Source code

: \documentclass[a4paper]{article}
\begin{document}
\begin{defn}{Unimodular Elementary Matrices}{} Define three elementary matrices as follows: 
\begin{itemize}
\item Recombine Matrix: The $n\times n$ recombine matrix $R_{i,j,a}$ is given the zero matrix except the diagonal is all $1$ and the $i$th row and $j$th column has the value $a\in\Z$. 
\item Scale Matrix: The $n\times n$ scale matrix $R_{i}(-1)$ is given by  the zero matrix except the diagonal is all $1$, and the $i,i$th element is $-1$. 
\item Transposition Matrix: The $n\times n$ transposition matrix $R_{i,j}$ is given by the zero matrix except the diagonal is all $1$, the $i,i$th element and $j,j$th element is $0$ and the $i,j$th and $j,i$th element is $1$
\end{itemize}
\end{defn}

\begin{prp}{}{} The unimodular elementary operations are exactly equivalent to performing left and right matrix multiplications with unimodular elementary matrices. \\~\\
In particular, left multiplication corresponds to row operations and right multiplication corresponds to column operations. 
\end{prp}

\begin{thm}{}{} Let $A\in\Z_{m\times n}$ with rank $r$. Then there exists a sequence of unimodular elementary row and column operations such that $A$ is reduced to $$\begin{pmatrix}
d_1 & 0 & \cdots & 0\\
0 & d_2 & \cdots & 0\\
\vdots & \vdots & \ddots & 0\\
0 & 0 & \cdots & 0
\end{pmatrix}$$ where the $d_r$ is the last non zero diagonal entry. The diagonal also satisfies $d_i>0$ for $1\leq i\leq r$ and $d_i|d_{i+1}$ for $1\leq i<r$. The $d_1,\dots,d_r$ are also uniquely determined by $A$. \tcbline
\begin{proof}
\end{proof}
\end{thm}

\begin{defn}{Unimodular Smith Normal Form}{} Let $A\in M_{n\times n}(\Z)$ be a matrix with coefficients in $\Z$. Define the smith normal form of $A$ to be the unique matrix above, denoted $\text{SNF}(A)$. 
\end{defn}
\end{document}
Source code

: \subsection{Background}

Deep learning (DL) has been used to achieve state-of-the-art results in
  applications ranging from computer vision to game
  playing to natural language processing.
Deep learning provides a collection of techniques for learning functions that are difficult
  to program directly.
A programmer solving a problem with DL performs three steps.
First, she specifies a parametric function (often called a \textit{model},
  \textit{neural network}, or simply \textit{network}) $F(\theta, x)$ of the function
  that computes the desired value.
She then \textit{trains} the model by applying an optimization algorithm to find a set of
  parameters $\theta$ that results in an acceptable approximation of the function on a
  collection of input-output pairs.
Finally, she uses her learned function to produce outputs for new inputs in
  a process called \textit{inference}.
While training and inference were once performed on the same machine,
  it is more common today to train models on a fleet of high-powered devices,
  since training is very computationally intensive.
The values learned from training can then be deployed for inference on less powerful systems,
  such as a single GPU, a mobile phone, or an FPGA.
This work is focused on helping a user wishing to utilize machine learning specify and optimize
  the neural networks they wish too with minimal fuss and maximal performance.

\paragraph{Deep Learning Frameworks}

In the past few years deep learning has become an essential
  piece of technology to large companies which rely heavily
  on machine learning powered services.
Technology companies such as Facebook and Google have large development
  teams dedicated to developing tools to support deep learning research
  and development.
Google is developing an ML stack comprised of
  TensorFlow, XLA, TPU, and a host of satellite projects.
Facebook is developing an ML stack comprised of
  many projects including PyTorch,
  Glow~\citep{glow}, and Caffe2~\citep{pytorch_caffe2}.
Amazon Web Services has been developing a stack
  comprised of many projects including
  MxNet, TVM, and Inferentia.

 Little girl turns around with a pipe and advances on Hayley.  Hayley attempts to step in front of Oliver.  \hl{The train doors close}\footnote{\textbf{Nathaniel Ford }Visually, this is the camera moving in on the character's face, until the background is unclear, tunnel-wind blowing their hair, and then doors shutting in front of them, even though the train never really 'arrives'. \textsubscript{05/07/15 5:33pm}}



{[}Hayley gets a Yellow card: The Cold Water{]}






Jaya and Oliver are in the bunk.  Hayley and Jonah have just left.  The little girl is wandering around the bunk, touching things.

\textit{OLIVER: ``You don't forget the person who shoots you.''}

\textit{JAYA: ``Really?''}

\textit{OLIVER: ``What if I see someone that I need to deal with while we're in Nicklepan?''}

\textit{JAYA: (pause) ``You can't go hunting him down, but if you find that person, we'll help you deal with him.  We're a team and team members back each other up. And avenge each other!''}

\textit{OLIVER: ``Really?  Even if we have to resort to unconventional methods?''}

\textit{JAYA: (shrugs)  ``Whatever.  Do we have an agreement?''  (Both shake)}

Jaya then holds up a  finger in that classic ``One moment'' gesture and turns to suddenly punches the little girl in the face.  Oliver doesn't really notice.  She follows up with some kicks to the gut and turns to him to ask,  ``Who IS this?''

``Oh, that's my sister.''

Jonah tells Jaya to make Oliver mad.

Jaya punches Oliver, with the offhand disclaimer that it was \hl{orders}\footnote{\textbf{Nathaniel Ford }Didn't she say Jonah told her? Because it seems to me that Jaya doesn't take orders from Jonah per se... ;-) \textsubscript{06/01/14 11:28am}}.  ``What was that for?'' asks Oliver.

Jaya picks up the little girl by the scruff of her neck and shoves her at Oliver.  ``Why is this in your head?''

---

### Brief
Copy word for word the stretch of entries above from the line that has "piece of technology" through the line that has "and development.", both ends included, and nothing outside it.

### Exercise output
  piece of technology to large companies which rely heavily
  on machine learning powered services.
Technology companies such as Facebook and Google have large development
  teams dedicated to developing tools to support deep learning research
  and development.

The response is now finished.